To do =>
Scan the records for the string "extrinsèque", then copy each line that has it.

Supplied data =>
[Start of section]

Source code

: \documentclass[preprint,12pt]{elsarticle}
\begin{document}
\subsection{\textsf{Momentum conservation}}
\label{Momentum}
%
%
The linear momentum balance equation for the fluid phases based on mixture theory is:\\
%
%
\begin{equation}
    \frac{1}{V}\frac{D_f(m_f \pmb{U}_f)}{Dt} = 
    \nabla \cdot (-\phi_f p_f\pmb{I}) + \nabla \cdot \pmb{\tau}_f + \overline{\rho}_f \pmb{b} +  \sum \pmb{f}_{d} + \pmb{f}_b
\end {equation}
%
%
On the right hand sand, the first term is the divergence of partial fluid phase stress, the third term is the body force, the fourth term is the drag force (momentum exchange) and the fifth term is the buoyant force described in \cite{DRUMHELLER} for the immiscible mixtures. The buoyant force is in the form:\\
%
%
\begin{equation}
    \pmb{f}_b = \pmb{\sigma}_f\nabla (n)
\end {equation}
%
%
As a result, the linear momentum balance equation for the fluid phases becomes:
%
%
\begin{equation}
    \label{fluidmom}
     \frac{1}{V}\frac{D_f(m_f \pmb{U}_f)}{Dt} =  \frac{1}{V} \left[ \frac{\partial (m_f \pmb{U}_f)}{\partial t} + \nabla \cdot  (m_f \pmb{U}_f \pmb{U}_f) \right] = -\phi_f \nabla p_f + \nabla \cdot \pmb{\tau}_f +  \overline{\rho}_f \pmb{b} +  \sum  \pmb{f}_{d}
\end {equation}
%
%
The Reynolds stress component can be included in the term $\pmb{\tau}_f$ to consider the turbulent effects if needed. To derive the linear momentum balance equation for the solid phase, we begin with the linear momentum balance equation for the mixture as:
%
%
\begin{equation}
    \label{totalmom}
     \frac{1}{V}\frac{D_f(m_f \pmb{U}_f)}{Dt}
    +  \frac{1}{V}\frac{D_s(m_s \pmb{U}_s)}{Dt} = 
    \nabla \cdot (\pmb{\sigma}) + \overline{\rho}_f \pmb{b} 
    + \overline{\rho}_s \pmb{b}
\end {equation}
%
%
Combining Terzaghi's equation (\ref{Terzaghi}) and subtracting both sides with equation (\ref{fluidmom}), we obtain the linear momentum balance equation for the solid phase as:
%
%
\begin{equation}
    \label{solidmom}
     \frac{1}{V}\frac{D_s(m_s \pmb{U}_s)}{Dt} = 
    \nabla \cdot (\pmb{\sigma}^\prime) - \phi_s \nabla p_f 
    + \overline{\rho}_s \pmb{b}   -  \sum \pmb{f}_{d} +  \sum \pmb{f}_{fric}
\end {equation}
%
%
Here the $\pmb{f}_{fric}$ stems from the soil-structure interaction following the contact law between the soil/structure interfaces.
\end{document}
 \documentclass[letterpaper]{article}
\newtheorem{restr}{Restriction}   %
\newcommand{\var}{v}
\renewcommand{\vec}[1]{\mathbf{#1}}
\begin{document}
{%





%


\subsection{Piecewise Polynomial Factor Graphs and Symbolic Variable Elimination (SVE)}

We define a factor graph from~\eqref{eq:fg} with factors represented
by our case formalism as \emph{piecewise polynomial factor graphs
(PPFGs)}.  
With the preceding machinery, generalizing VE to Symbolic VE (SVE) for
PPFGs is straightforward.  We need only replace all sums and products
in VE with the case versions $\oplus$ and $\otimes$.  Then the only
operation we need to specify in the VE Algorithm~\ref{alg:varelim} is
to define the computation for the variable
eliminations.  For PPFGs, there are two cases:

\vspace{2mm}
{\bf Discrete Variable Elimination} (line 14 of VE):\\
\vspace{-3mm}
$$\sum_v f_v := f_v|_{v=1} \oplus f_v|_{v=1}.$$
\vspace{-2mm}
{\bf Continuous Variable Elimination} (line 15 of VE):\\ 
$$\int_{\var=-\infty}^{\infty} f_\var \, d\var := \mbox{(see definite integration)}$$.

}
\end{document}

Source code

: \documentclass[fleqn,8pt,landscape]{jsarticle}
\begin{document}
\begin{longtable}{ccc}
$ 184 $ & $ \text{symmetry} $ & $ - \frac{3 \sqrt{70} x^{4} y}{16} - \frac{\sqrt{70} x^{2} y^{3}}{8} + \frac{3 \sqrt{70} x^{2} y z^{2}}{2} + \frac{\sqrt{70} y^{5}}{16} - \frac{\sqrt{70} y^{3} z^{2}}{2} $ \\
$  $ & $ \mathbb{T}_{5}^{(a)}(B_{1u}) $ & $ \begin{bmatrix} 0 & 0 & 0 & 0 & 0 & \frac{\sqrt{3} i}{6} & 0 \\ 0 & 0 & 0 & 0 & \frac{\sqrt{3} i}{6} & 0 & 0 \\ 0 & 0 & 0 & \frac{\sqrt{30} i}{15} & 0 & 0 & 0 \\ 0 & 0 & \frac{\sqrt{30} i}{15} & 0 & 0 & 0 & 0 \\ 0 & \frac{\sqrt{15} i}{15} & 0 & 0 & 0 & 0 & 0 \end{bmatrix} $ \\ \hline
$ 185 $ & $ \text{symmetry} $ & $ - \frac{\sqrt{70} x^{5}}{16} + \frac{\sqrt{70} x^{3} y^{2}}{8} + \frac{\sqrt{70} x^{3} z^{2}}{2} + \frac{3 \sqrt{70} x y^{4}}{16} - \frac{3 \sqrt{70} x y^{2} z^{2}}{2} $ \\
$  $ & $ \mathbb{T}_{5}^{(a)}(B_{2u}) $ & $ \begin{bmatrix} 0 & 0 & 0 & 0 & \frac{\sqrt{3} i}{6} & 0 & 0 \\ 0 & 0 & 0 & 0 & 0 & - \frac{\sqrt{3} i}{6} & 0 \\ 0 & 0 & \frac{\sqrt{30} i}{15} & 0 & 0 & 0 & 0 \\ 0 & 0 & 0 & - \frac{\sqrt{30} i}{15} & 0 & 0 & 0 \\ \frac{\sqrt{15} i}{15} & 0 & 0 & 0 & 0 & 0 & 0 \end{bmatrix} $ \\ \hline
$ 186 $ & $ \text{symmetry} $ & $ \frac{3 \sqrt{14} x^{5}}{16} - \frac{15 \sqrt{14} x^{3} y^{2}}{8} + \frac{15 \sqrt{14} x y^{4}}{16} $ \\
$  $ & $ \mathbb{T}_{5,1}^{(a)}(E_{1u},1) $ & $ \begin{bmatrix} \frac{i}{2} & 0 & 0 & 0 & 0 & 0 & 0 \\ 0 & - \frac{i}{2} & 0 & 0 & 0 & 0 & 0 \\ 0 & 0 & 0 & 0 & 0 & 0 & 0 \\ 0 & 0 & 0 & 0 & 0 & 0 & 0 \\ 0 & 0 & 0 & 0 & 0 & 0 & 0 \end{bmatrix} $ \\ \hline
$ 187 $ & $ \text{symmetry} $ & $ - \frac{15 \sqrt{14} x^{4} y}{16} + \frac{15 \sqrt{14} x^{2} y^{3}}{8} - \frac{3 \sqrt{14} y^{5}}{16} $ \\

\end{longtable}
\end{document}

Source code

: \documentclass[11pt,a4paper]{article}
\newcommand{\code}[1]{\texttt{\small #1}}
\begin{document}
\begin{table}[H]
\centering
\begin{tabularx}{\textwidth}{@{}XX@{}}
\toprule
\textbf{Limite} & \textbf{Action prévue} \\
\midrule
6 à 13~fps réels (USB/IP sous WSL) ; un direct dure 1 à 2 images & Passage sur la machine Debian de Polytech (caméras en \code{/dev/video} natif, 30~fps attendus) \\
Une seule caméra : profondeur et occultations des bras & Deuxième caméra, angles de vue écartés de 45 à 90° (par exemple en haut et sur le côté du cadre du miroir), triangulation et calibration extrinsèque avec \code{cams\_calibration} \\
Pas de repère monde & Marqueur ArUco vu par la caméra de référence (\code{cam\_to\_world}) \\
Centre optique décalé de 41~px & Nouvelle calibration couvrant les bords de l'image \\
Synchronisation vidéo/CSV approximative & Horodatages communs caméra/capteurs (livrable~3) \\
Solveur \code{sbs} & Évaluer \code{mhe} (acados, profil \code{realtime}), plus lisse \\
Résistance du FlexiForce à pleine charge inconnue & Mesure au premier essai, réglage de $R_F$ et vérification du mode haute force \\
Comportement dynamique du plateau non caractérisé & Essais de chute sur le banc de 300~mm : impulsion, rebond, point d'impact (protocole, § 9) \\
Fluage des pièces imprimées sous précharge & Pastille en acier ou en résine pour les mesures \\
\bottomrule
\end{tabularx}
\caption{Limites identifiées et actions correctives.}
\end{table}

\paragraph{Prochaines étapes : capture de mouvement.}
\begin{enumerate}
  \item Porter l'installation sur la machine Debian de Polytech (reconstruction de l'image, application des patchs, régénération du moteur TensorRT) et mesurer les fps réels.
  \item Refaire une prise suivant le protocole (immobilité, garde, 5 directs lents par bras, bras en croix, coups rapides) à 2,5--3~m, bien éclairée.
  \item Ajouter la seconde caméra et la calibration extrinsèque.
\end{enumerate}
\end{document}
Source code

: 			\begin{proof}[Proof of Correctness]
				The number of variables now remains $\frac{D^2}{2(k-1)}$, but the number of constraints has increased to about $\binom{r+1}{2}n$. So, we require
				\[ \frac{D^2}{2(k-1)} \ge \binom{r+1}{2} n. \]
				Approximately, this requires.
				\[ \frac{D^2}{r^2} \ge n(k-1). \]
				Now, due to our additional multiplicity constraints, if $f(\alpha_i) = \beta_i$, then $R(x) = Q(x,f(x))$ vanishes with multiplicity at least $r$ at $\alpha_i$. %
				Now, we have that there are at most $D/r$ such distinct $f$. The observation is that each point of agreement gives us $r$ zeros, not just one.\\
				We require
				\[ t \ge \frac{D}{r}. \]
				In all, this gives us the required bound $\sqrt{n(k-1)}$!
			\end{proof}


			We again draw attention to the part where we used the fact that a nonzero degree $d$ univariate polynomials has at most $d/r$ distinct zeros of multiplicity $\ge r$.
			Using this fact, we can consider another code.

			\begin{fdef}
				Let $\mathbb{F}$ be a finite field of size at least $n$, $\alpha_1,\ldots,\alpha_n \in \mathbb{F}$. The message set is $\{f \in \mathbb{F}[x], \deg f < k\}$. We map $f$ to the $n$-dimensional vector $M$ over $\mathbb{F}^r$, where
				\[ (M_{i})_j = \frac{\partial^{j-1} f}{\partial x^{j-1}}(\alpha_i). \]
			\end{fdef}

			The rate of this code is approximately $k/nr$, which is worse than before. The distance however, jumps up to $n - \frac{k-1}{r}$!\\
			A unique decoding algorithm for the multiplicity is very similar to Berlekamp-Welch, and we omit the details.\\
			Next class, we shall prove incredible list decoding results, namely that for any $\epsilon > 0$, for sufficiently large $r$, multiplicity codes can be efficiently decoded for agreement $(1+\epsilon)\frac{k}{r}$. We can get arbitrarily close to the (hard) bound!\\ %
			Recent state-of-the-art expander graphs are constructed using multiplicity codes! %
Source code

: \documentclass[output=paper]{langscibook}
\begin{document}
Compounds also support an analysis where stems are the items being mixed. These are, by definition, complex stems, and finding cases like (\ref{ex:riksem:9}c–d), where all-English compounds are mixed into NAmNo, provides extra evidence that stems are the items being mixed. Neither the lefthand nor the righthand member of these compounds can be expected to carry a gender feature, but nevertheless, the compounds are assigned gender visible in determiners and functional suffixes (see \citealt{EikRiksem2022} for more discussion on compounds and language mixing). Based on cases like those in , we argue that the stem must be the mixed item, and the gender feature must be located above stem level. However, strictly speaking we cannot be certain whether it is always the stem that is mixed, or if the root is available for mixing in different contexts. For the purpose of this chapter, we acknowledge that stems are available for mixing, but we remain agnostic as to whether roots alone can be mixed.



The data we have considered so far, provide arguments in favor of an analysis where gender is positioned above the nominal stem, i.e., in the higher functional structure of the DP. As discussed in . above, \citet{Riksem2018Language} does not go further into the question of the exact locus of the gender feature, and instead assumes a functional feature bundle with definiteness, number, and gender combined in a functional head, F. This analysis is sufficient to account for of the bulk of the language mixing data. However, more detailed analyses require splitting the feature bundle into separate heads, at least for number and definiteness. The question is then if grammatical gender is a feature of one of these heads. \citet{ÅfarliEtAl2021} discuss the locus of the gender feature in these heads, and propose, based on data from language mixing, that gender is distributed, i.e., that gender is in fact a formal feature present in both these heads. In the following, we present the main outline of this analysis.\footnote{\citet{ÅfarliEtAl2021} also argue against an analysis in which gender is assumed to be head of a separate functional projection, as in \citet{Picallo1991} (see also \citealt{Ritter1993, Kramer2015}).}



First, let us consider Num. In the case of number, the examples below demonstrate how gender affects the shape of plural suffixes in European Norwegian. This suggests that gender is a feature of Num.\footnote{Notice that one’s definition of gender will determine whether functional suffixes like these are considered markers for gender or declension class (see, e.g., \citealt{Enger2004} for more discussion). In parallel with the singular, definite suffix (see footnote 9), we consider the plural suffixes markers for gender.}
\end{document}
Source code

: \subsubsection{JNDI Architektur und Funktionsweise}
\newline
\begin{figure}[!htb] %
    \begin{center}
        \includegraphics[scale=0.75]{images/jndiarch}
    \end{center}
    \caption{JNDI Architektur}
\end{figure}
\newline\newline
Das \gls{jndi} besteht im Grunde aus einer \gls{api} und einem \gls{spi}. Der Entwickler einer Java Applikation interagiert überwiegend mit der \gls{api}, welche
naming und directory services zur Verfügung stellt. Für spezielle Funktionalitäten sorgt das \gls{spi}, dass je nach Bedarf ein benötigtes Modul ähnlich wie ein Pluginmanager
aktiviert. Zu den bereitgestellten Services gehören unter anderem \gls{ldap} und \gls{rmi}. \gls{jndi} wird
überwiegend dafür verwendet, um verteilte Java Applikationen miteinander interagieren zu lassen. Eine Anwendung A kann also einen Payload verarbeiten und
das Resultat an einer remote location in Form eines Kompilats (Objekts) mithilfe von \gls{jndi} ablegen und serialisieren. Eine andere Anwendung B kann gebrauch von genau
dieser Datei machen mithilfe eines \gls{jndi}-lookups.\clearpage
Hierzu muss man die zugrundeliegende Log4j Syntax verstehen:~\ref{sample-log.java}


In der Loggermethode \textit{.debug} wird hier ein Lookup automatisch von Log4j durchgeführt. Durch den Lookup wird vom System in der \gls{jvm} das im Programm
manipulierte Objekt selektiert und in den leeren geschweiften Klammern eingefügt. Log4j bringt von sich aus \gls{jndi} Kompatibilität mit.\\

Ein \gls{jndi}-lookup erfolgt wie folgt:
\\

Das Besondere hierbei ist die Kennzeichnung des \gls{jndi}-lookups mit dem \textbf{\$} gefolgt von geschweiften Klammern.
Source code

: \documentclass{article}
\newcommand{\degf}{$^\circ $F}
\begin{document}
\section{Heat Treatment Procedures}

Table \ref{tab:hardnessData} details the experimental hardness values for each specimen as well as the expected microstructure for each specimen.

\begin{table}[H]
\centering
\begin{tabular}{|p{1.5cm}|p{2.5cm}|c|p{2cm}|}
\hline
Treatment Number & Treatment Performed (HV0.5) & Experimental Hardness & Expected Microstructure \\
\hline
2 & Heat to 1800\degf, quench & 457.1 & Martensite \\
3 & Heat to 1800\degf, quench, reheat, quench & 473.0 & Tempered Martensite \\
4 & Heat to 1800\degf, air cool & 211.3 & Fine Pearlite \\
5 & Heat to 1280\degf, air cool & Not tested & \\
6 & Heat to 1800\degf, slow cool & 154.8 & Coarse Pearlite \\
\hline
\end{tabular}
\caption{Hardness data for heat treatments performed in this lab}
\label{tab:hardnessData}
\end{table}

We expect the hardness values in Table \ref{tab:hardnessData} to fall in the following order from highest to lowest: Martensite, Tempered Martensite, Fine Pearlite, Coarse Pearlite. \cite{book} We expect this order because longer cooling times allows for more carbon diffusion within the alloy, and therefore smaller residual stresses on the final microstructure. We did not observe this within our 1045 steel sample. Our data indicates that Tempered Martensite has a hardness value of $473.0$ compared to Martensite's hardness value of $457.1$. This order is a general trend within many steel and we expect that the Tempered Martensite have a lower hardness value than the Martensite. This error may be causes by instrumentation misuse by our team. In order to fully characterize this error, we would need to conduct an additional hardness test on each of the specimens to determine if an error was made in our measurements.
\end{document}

[End of section]

Task output =>
Une seule caméra : profondeur et occultations des bras & Deuxième caméra, angles de vue écartés de 45 à 90° (par exemple en haut et sur le côté du cadre du miroir), triangulation et calibration extrinsèque avec \code{cams\_calibration} \\
  \item Ajouter la seconde caméra et la calibration extrinsèque.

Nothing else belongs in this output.